Validation and verification of EW systems is heavily dependent on testing with realistic
signal environments. EW test realism increases as high-fidelity emitters are added to
create density. In additon to emitter fidelity and density, platform motion, emitter scan
patterns, receiver antenna models, direction of arrival (angle of arrival), multipath and
atmospheric models enhance the ability to test EW systems under realistic conditions.
EW systems are now designed to identify emitters using precise direction finding and
pulse parameterization in dense environments of 8 to 10 million pulses per second.

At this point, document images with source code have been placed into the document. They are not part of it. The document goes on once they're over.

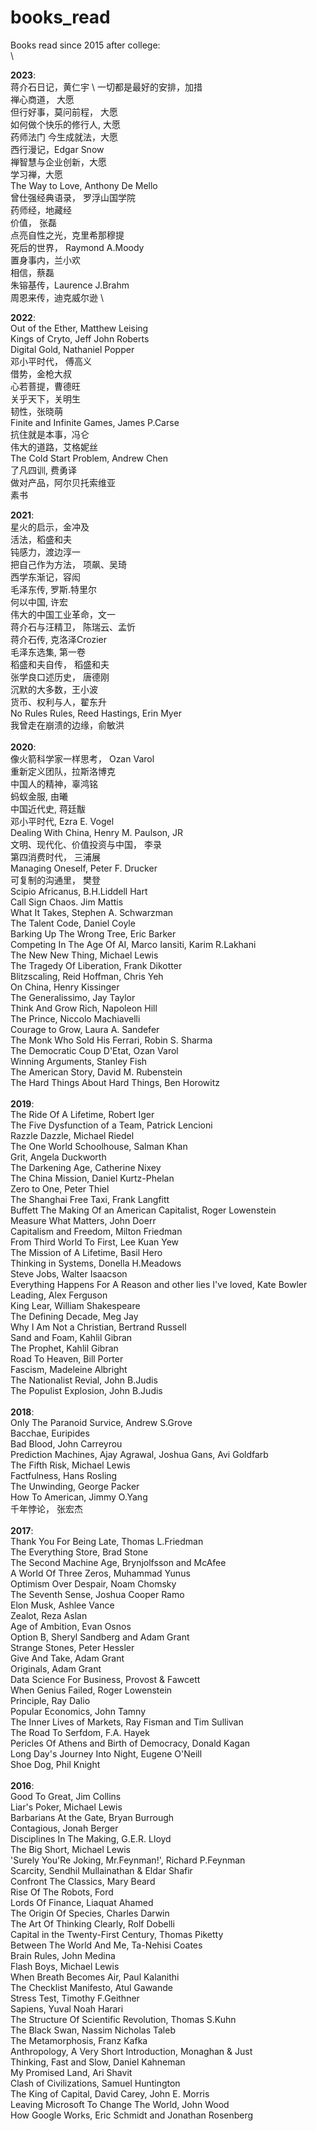# books_read
Books read since 2015 after college:  
 \

**2023**: \
蒋介石日记，黄仁宇 \ 
一切都是最好的安排，加措 \
禅心商道， 大愿 \
但行好事，莫问前程， 大愿 \
如何做个快乐的修行人, 大愿 \
药师法门 今生成就法，大愿 \
西行漫记，Edgar Snow \
禅智慧与企业创新，大愿 \
学习禅，大愿 \
The Way to Love, Anthony De Mello \
曾仕强经典语录， 罗浮山国学院 \
药师经，地藏经 \
价值， 张磊 \
点亮自性之光，克里希那穆提 \
死后的世界， Raymond A.Moody \
置身事内，兰小欢 \
相信，蔡磊 \
朱镕基传，Laurence J.Brahm \
周恩来传，迪克威尔逊 \

 
**2022**: \
Out of the Ether, Matthew Leising \
Kings of Cryto, Jeff John Roberts \
Digital Gold, Nathaniel Popper \
邓小平时代， 傅高义 \
借势，金枪大叔 \
心若菩提，曹德旺 \
关乎天下，关明生 \
韧性，张晓萌 \
Finite and Infinite Games, James P.Carse \
抗住就是本事，冯仑 \
伟大的道路，艾格妮丝 \
The Cold Start Problem, Andrew Chen \
了凡四训, 费勇译 \
做对产品，阿尔贝托索维亚 \
素书


**2021**: \
星火的启示，金冲及 \
活法，稻盛和夫 \
钝感力，渡边淳一 \
把自己作为方法， 项飙、吴琦 \
西学东渐记，容闳 \
毛泽东传, 罗斯.特里尔 \
何以中国, 许宏 \
伟大的中国工业革命，文一 \
蒋介石与汪精卫， 陈瑞云、孟忻 \
蒋介石传, 克洛泽Crozier \
毛泽东选集, 第一卷 \
稻盛和夫自传， 稻盛和夫 \
张学良口述历史， 唐德刚 \
沉默的大多数，王小波 \
货币、权利与人，翟东升 \
No Rules Rules, Reed Hastings, Erin Myer \
我曾走在崩溃的边缘，俞敏洪 \
\
**2020**: \
像火箭科学家一样思考， Ozan Varol \
重新定义团队，拉斯洛博克 \
中国人的精神，辜鸿铭 \
蚂蚁金服, 由曦 \
中国近代史, 蒋廷黻 \
邓小平时代, Ezra E. Vogel \
Dealing With China, Henry M. Paulson, JR \
文明、现代化、价值投资与中国， 李录 \
第四消费时代， 三浦展 \
Managing Oneself, Peter F. Drucker \
可复制的沟通里， 樊登 \
Scipio Africanus, B.H.Liddell Hart \
Call Sign Chaos. Jim Mattis \
What It Takes, Stephen A. Schwarzman \
The Talent Code, Daniel Coyle \
Barking Up The Wrong Tree, Eric Barker \
Competing In The Age Of AI, Marco Iansiti, Karim R.Lakhani \
The New New Thing, Michael Lewis \
The Tragedy Of Liberation, Frank Dikotter \
Blitzscaling, Reid Hoffman, Chris Yeh \
On China, Henry Kissinger \
The Generalissimo, Jay Taylor \
Think And Grow Rich, Napoleon Hill \
The Prince, Niccolo Machiavelli \
Courage to Grow, Laura A. Sandefer \
The Monk Who Sold His Ferrari, Robin S. Sharma \
The Democratic Coup D'Etat, Ozan Varol \
Winning Arguments, Stanley Fish \
The American Story, David M. Rubenstein \
The Hard Things About Hard Things, Ben Horowitz \
\
**2019**: \
The Ride Of A Lifetime, Robert Iger \
The Five Dysfunction of a Team, Patrick Lencioni \
Razzle Dazzle, Michael Riedel \
The One World Schoolhouse, Salman Khan \
Grit, Angela Duckworth \
The Darkening Age, Catherine Nixey \
The China Mission, Daniel Kurtz-Phelan \
Zero to One, Peter Thiel \
The Shanghai Free Taxi, Frank Langfitt \
Buffett The Making Of an American Capitalist, Roger Lowenstein \
Measure What Matters, John Doerr \
Capitalism and Freedom, Milton Friedman \
From Third World To First, Lee Kuan Yew \
The Mission of A Lifetime, Basil Hero \
Thinking in Systems, Donella H.Meadows \
Steve Jobs, Walter Isaacson \
Everything Happens For A Reason and other lies I've loved, Kate Bowler \
Leading, Alex Ferguson \
King Lear, William Shakespeare \
The Defining Decade, Meg Jay \
Why I Am Not a Christian, Bertrand Russell \
Sand and Foam, Kahlil Gibran \
The Prophet, Kahlil Gibran \
Road To Heaven, Bill Porter \
Fascism, Madeleine Albright \
The Nationalist Revial, John B.Judis \
The Populist Explosion, John B.Judis \
\
**2018**: \
Only The Paranoid Survice, Andrew S.Grove \
Bacchae, Euripides \
Bad Blood, John Carreyrou \
Prediction Machines, Ajay Agrawal, Joshua Gans, Avi Goldfarb \
The Fifth Risk, Michael Lewis \
Factfulness, Hans Rosling \
The Unwinding, George Packer \
How To American, Jimmy O.Yang \
千年悖论， 张宏杰 \
\
**2017**: \
Thank You For Being Late, Thomas L.Friedman \
The Everything Store, Brad Stone \
The Second Machine Age, Brynjolfsson and McAfee \
A World Of Three Zeros, Muhammad Yunus \
Optimism Over Despair, Noam Chomsky \
The Seventh Sense, Joshua Cooper Ramo \
Elon Musk, Ashlee Vance \
Zealot, Reza Aslan \
Age of Ambition, Evan Osnos \
Option B, Sheryl Sandberg and Adam Grant \
Strange Stones, Peter Hessler \
Give And Take, Adam Grant \
Originals, Adam Grant \
Data Science For Business, Provost & Fawcett \
When Genius Failed, Roger Lowenstein \
Principle, Ray Dalio \
Popular Economics, John Tamny \
The Inner Lives of Markets, Ray Fisman and Tim Sullivan \
The Road To Serfdom, F.A. Hayek \
Pericles Of Athens and Birth of Democracy, Donald Kagan \
Long Day's Journey Into Night, Eugene O'Neill \
Shoe Dog, Phil Knight \
\
**2016**: \
Good To Great, Jim Collins \
Liar's Poker, Michael Lewis \
Barbarians At the Gate, Bryan Burrough \
Contagious, Jonah Berger \
Disciplines In The Making, G.E.R. Lloyd \
The Big Short, Michael Lewis \
'Surely You'Re Joking, Mr.Feynman!', Richard P.Feynman \
Scarcity, Sendhil Mullainathan & Eldar Shafir \
Confront The Classics, Mary Beard \
Rise Of The Robots, Ford \
Lords Of Finance, Liaquat Ahamed \
The Origin Of Species, Charles Darwin \
The Art Of Thinking Clearly, Rolf Dobelli \
Capital in the Twenty-First Century, Thomas Piketty \
Between The World And Me, Ta-Nehisi Coates \
Brain Rules, John Medina \
Flash Boys, Michael Lewis \
When Breath Becomes Air, Paul Kalanithi \
The Checklist Manifesto, Atul Gawande \
Stress Test, Timothy F.Geithner \
Sapiens, Yuval Noah Harari \
The Structure Of Scientific Revolution, Thomas S.Kuhn \
The Black Swan, Nassim Nicholas Taleb \
The Metamorphosis, Franz Kafka \
Anthropology, A Very Short Introduction, Monaghan & Just \
Thinking, Fast and Slow, Daniel Kahneman \
My Promised Land, Ari Shavit \
Clash of Civilizations, Samuel Huntington \
The King of Capital, David Carey, John E. Morris \
Leaving Microsoft To Change The World, John Wood \
How Google Works, Eric Schmidt and Jonathan Rosenberg
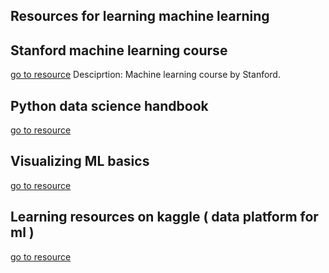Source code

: ## Resources for learning machine learning

## Stanford machine learning course
[go to resource](https://see.stanford.edu/Course/CS229)
	Desciprtion: Machine learning course by Stanford.

## Python data science handbook
[go to resource](https://jakevdp.github.io/PythonDataScienceHandbook/)

## Visualizing ML basics
[go to resource](http://www.r2d3.us/visual-intro-to-machine-learning-part-1/)

## Learning resources on kaggle ( data platform for ml )
[go to resource](https://www.kaggle.com/learn)
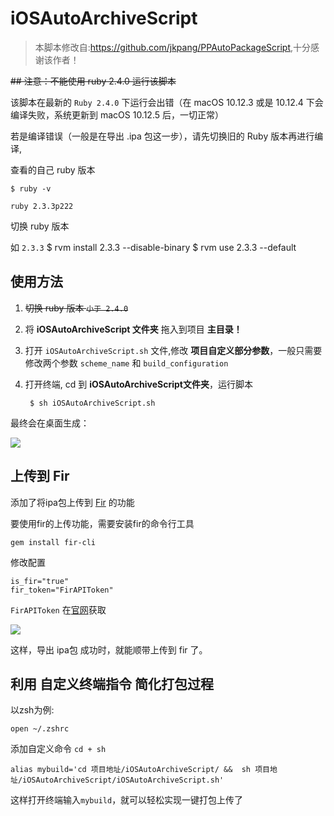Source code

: # iOSAutoArchiveScript

> 本脚本修改自:<https://github.com/jkpang/PPAutoPackageScript>,十分感谢该作者！

~~## 注意：不能使用 ruby 2.4.0 运行该脚本~~


该脚本在最新的 `Ruby 2.4.0` 下运行会出错（在 macOS 10.12.3 或是 10.12.4 下会编译失败，系统更新到 macOS 10.12.5 后，一切正常）



若是编译错误（一般是在导出 .ipa 包这一步），请先切换旧的 Ruby 版本再进行编译,

查看的自己 ruby 版本

	$ ruby -v
	
	ruby 2.3.3p222
	
切换 ruby 版本

 如 `2.3.3`
	$ rvm install 2.3.3 --disable-binary
	$ rvm use 2.3.3 --default 

## 使用方法

1. ~~切换 ruby 版本 `小于 2.4.0`~~

2. 将 **iOSAutoArchiveScript 文件夹** 拖入到项目 **主目录！**

3. 打开 `iOSAutoArchiveScript.sh` 文件,修改 **项目自定义部分参数**，一般只需要修改两个参数 `scheme_name` 和 `build_configuration`

4. 打开终端, cd 到 **iOSAutoArchiveScript文件夹**，运行脚本

    	$ sh iOSAutoArchiveScript.sh


最终会在桌面生成：

![](https://ww3.sinaimg.cn/large/006tNc79gy1ff27d438voj30f70avmyc.jpg)

## 上传到 Fir

添加了将ipa包上传到 [Fir](https://fir.im/) 的功能

要使用fir的上传功能，需要安装fir的命令行工具

	gem install fir-cli

修改配置

	is_fir="true"
	fir_token="FirAPIToken"
`FirAPIToken` 在[官网](https://fir.im/)获取

![](https://ww4.sinaimg.cn/large/006tNc79gy1ff2878x1a8j304t07bt8r.jpg)

这样，导出 ipa包 成功时，就能顺带上传到 fir 了。

## 利用 自定义终端指令 简化打包过程

以zsh为例:

	open ~/.zshrc

添加自定义命令 `cd + sh`

	alias mybuild='cd 项目地址/iOSAutoArchiveScript/ &&  sh 项目地址/iOSAutoArchiveScript/iOSAutoArchiveScript.sh'
	
这样打开终端输入`mybuild`，就可以轻松实现一键打包上传了
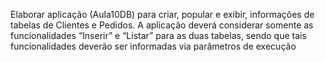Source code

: Elaborar aplicação (Aula10DB) para criar, popular e exibir, informações de
tabelas de Clientes e Pedidos.
A aplicação deverá considerar somente as funcionalidades “Inserir” e “Listar”
para as duas tabelas, sendo que tais funcionalidades deverão ser informadas via
parâmetros de execução
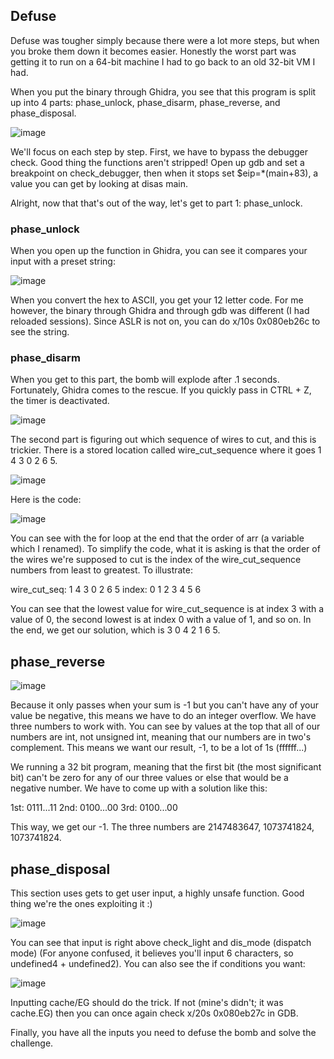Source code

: ## Defuse

Defuse was tougher simply because there were a lot more steps, but when you broke them down it becomes easier. Honestly the worst part was getting it to run on a 64-bit machine I had to go back to an old 32-bit VM I had.

When you put the binary through Ghidra, you see that this program is split up into 4 parts: phase_unlock, phase_disarm, phase_reverse, and phase_disposal. 

![image](https://github.com/tzwukerf/canyouhackit2023/assets/77770175/f7cea77e-17a7-4b54-bca7-fca847b032b9)

We'll focus on each step by step. First, we have to bypass the debugger check. Good thing the functions aren't stripped!
Open up gdb and set a breakpoint on check_debugger, then when it stops set $eip=*(main+83), a value you can get by looking at disas main.

Alright, now that that's out of the way, let's get to part 1: phase_unlock.

### phase_unlock

When you open up the function in Ghidra, you can see it compares your input with a preset string:

![image](https://github.com/tzwukerf/canyouhackit2023/assets/77770175/61bfcbf8-b422-404f-ac5a-43e9bb7d3c59)

When you convert the hex to ASCII, you get your 12 letter code. For me however, the binary through Ghidra and through gdb was different (I had reloaded sessions). Since ASLR is not on, you can do x/10s 0x080eb26c to see the string.

### phase_disarm

When you get to this part, the bomb will explode after .1 seconds. Fortunately, Ghidra comes to the rescue. If you quickly pass in CTRL + Z, the timer is deactivated.

![image](https://github.com/tzwukerf/canyouhackit2023/assets/77770175/f933bab0-94f0-4919-a9d3-76170d4d9193)

The second part is figuring out which sequence of wires to cut, and this is trickier. There is a stored location called wire_cut_sequence where it goes 1 4 3 0 2 6 5.

![image](https://github.com/tzwukerf/canyouhackit2023/assets/77770175/08181550-6da6-45b7-8352-b66e89330eaf)

Here is the code:

![image](https://github.com/tzwukerf/canyouhackit2023/assets/77770175/b6fe3652-3999-4faa-acc5-9e4ece5f49e0)

You can see with the for loop at the end that the order of arr (a variable which I renamed). To simplify the code, what it is asking is that the order of the wires we're supposed to cut is the index of the wire_cut_sequence numbers from least to greatest. To illustrate:

wire_cut_seq: 1 4 3 0 2 6 5
index:        0 1 2 3 4 5 6

You can see that the lowest value for wire_cut_sequence is at index 3 with a value of 0, the second lowest is at index 0 with a value of 1, and so on. In the end, we get our solution, which is 3 0 4 2 1 6 5.

## phase_reverse

![image](https://github.com/tzwukerf/canyouhackit2023/assets/77770175/c9f943ff-dae7-4de5-a298-ce91d42040d6)

Because it only passes when your sum is -1 but you can't have any of your value be negative, this means we have to do an integer overflow. We have three numbers to work with. You can see by values at the top that all of our numbers are int, not unsigned int, meaning that our numbers are in two's complement. This means we want our result, -1, to be a lot of 1s (ffffff...)

We running a 32 bit program, meaning that the first bit (the most significant bit) can't be zero for any of our three values or else that would be a negative number. We have to come up with a solution like this:

1st: 0111...11
2nd: 0100...00
3rd: 0100...00

This way, we get our -1. The three numbers are 2147483647, 1073741824, 1073741824.

## phase_disposal

This section uses gets to get user input, a highly unsafe function. Good thing we're the ones exploiting it :)

![image](https://github.com/tzwukerf/canyouhackit2023/assets/77770175/52a38541-39b1-4d6e-a307-b74900693232)

You can see that input is right above check_light and dis_mode (dispatch mode) (For anyone confused, it believes you'll input 6 characters, so undefined4 + undefined2). You can also see the if conditions you want:

![image](https://github.com/tzwukerf/canyouhackit2023/assets/77770175/5a1293a8-83d2-4f6f-be69-64c8dfb6ddff)

Inputting cache/EG should do the trick. If not (mine's didn't; it was cache.EG) then you can once again check x/20s 0x080eb27c in GDB.

Finally, you have all the inputs you need to defuse the bomb and solve the challenge.
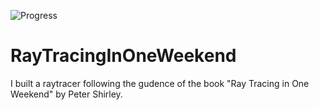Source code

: ![Progress](/progress/014_image_final_scene_no-metal-material.ppm)
# RayTracingInOneWeekend
I built a raytracer following the gudence of the book "Ray Tracing in One Weekend" by Peter Shirley.
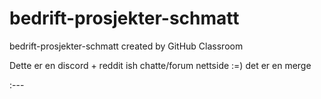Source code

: # bedrift-prosjekter-schmatt
bedrift-prosjekter-schmatt created by GitHub Classroom

Dette er en discord + reddit ish chatte/forum nettside :=) det er en merge 


:---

These multi-emitter environments are often simulated with large, complex, expensive
custom systems not widely available to EW design engineers as R&D test equipment.
The Multi-Emitter Scenario Generator Reference Solution provides a cost effective
solution for realistic EW simulation using recent innovations in signal generation
including direct digital synthesis, agile frequency and power control.
Figure 1. A hypothetical battle off the coast of California with enemy antenna scan patterns in red and friendly in blue.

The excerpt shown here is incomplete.